▸ AIM OF THE TASK
Note each line of the entries that includes "panels". Then copy those lines.

★ ★ ★ ★ ★

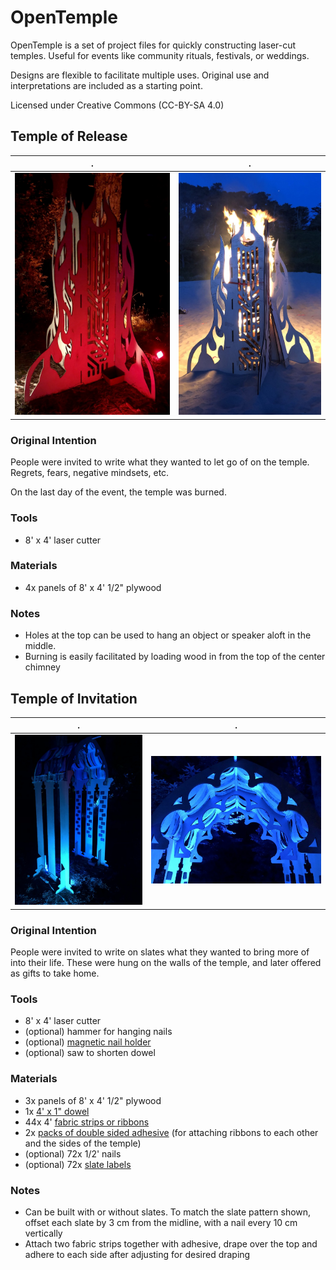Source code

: # OpenTemple

OpenTemple is a set of project files for quickly constructing laser-cut temples. Useful for events like community rituals, festivals, or weddings.

Designs are flexible to facilitate multiple uses. Original use and interpretations are included as a starting point.

Licensed under Creative Commons (CC-BY-SA 4.0)

## Temple of Release

.             |  .
:-------------------------:|:-------------------------:
![Temple of Release](./pictures/IMG_0158.jpg)  |  ![Temple of Release](./pictures/IMG_0281.jpg)


### Original Intention

People were invited to write what they wanted to let go of on the temple. Regrets, fears, negative mindsets, etc.

On the last day of the event, the temple was burned.

### Tools
  - 8' x 4' laser cutter

### Materials
  - 4x panels of 8' x 4' 1/2" plywood
  
### Notes
  - Holes at the top can be used to hang an object or speaker aloft in the middle.
  - Burning is easily facilitated by loading wood in from the top of the center chimney

## Temple of Invitation

.             |  .
:-------------------------:|:-------------------------:
![Temple of Invitation](./pictures/IMG_0157.jpg)  |  ![Temple of Invitation](./pictures/IMG_0153.jpg)

### Original Intention

People were invited to write on slates what they wanted to bring more of into their life. These were hung on the walls of the temple, and later offered as gifts to take home.

### Tools
  - 8' x 4' laser cutter
  - (optional) hammer for hanging nails
  - (optional) [magnetic nail holder](https://www.homedepot.com/p/MASTER-MAGNETICS-Orange-Magnetic-Nail-Starter-97254/206503466)
  - (optional) saw to shorten dowel

### Materials
  - 3x panels of 8' x 4' 1/2" plywood
  - 1x [4' x 1" dowel](https://www.homedepot.com/p/6416U-1-in-x-1-in-x-48-in-Hardwood-Round-Dowel-10001808/203334068)
  - 44x 4' [fabric strips or ribbons](https://www.joann.com/jelly-roll-cotton-fabric-20-strips-2.5-assorted-gray-white-patterns/15216435.html)
  - 2x [packs of double sided adhesive](https://www.amazon.com/3M-110-3M-Scotch-Mounting-75-inches/dp/B00004Z498) (for attaching ribbons to each other and the sides of the temple)
  - (optional) 72x 1/2' nails
  - (optional) 72x [slate labels](https://www.amazon.com/gp/product/B00HCCZOW8)

### Notes
  - Can be built with or without slates. To match the slate pattern shown, offset each slate by 3 cm from the midline, with a nail every 10 cm vertically
  - Attach two fabric strips together with adhesive, drape over the top and adhere to each side after adjusting for desired draping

★ ★ ★ ★ ★

▸ RESPONSE AREA
  - 4x panels of 8' x 4' 1/2" plywood
  - 3x panels of 8' x 4' 1/2" plywood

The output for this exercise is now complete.